Scan the records for lines with the word "kubectl", and copy every such line.

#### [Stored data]

◆ ◆ ◆

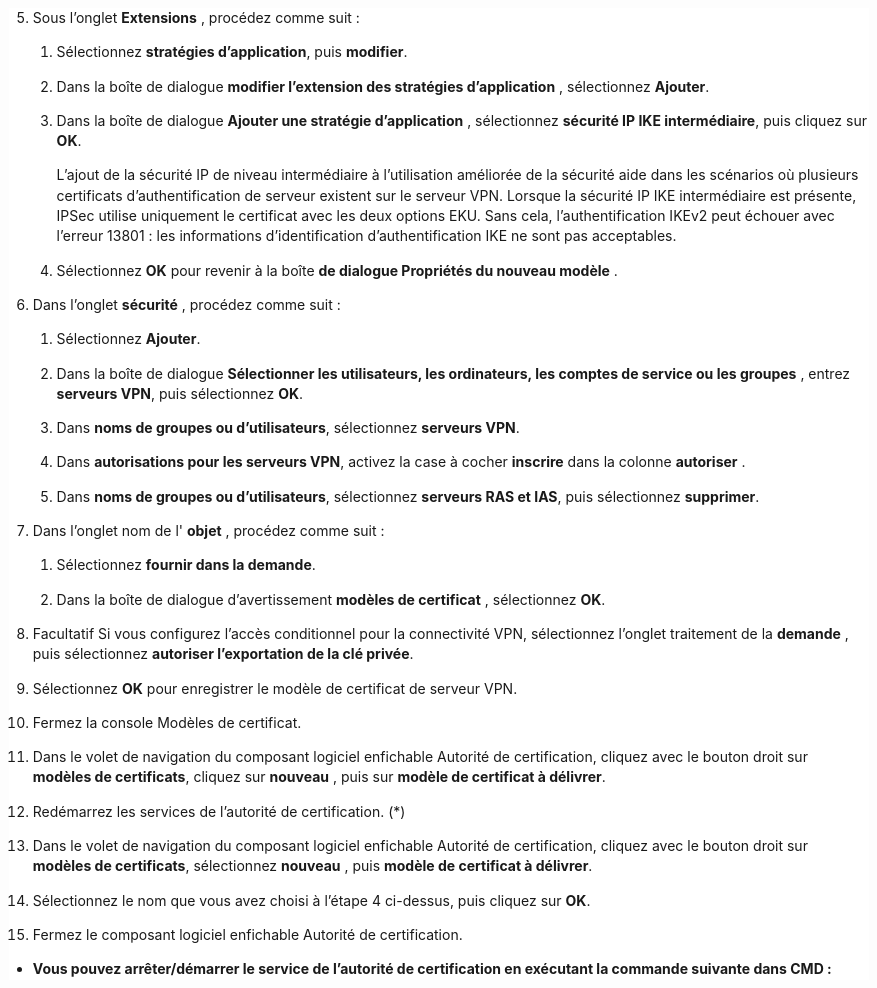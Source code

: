 5. Sous l’onglet **Extensions** , procédez comme suit :

    1. Sélectionnez **stratégies d’application**, puis **modifier**.

    2. Dans la boîte de dialogue **modifier l’extension des stratégies d’application** , sélectionnez **Ajouter**.

    3. Dans la boîte de dialogue **Ajouter une stratégie d’application** , sélectionnez **sécurité IP IKE intermédiaire**, puis cliquez sur **OK**.
   
        L’ajout de la sécurité IP de niveau intermédiaire à l’utilisation améliorée de la sécurité aide dans les scénarios où plusieurs certificats d’authentification de serveur existent sur le serveur VPN. Lorsque la sécurité IP IKE intermédiaire est présente, IPSec utilise uniquement le certificat avec les deux options EKU. Sans cela, l’authentification IKEv2 peut échouer avec l’erreur 13801 : les informations d’identification d’authentification IKE ne sont pas acceptables.

    4. Sélectionnez **OK** pour revenir à la boîte **de dialogue Propriétés du nouveau modèle** .

6. Dans l’onglet **sécurité** , procédez comme suit :

    1. Sélectionnez **Ajouter**.

    2. Dans la boîte de dialogue **Sélectionner les utilisateurs, les ordinateurs, les comptes de service ou les groupes** , entrez **serveurs VPN**, puis sélectionnez **OK**.

    3. Dans **noms de groupes ou d’utilisateurs**, sélectionnez **serveurs VPN**.

    4. Dans **autorisations pour les serveurs VPN**, activez la case à cocher **inscrire** dans la colonne **autoriser** .

    5. Dans **noms de groupes ou d’utilisateurs**, sélectionnez **serveurs RAS et IAS**, puis sélectionnez **supprimer**.

7. Dans l’onglet nom de l' **objet** , procédez comme suit :

    1. Sélectionnez **fournir dans la demande**.

    2. Dans la boîte de dialogue d’avertissement **modèles de certificat** , sélectionnez **OK**.

8. Facultatif Si vous configurez l’accès conditionnel pour la connectivité VPN, sélectionnez l’onglet traitement de la **demande** , puis sélectionnez **autoriser l’exportation de la clé privée**.

9. Sélectionnez **OK** pour enregistrer le modèle de certificat de serveur VPN.

10. Fermez la console Modèles de certificat.

11. Dans le volet de navigation du composant logiciel enfichable Autorité de certification, cliquez avec le bouton droit sur **modèles de certificats**, cliquez sur **nouveau** , puis sur **modèle de certificat à délivrer**.

12. Redémarrez les services de l’autorité de certification. (*)

13. Dans le volet de navigation du composant logiciel enfichable Autorité de certification, cliquez avec le bouton droit sur **modèles de certificats**, sélectionnez **nouveau** , puis **modèle de certificat à délivrer**.

14. Sélectionnez le nom que vous avez choisi à l’étape 4 ci-dessus, puis cliquez sur **OK**.

15. Fermez le composant logiciel enfichable Autorité de certification.

* **Vous pouvez arrêter/démarrer le service de l’autorité de certification en exécutant la commande suivante dans CMD :**
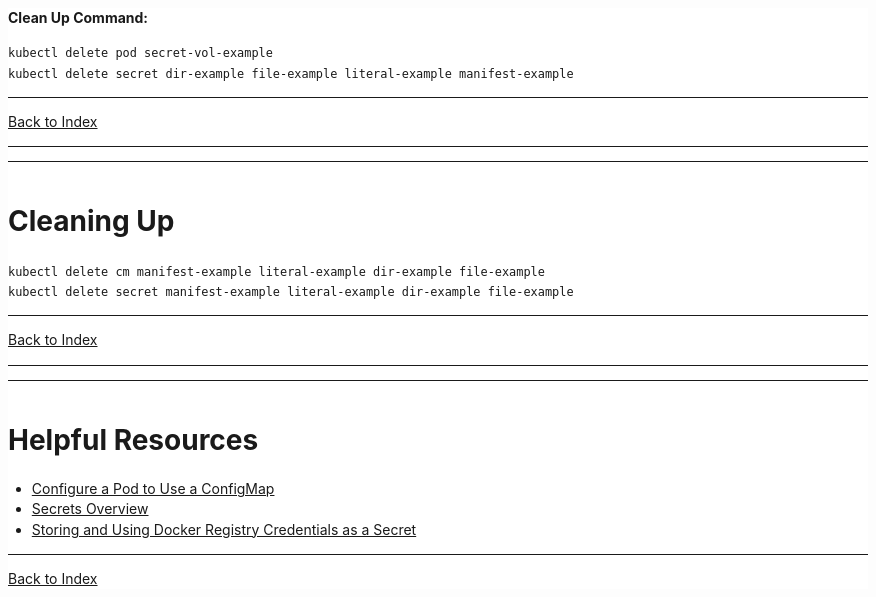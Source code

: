 
**Clean Up Command:**
```
kubectl delete pod secret-vol-example
kubectl delete secret dir-example file-example literal-example manifest-example
```

---

[Back to Index](#index)

---
---

# Cleaning Up

```
kubectl delete cm manifest-example literal-example dir-example file-example
kubectl delete secret manifest-example literal-example dir-example file-example
```

---

[Back to Index](#index)

---
---

# Helpful Resources

* [Configure a Pod to Use a ConfigMap](https://kubernetes.io/docs/tasks/configure-pod-container/configure-pod-configmap/)
* [Secrets Overview](https://kubernetes.io/docs/concepts/configuration/secret/)
* [Storing and Using Docker Registry Credentials as a Secret](https://kubernetes.io/docs/tasks/configure-pod-container/pull-image-private-registry/)


---

[Back to Index](#index)
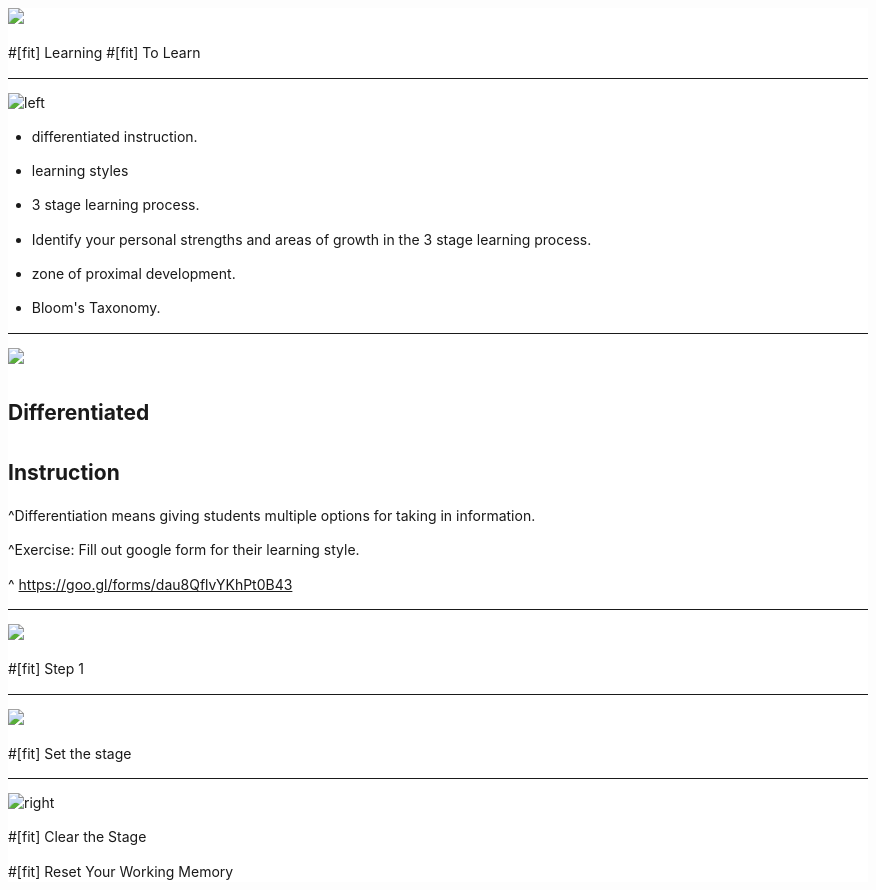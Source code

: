 ![](img/0_Learning.jpg)

#[fit] Learning
#[fit] To Learn

---


![left](img/2_Objectives.jpg)


- differentiated instruction.

- learning styles

- 3 stage learning process.

- Identify your personal strengths and areas of growth in the 3 stage learning process.

- zone of proximal development.

- Bloom's Taxonomy.


---


![](img/24_Different_Roads.jpg)

## Differentiated
## Instruction

^Differentiation means giving students multiple options for taking in information.

^Exercise: Fill out google form for their learning style.

^ https://goo.gl/forms/dau8QflvYKhPt0B43

---


![](img/7_Step.jpg)

#[fit] Step 1

---

![](img/5_Stage.jpg)

#[fit] Set the stage

---

![right](img/8_Reset.jpg)

#[fit] Clear the Stage

#[fit] Reset Your Working Memory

◆ ◆ ◆

#### [Result of this task]
kubectl delete pod secret-vol-example
kubectl delete secret dir-example file-example literal-example manifest-example
kubectl delete cm manifest-example literal-example dir-example file-example
kubectl delete secret manifest-example literal-example dir-example file-example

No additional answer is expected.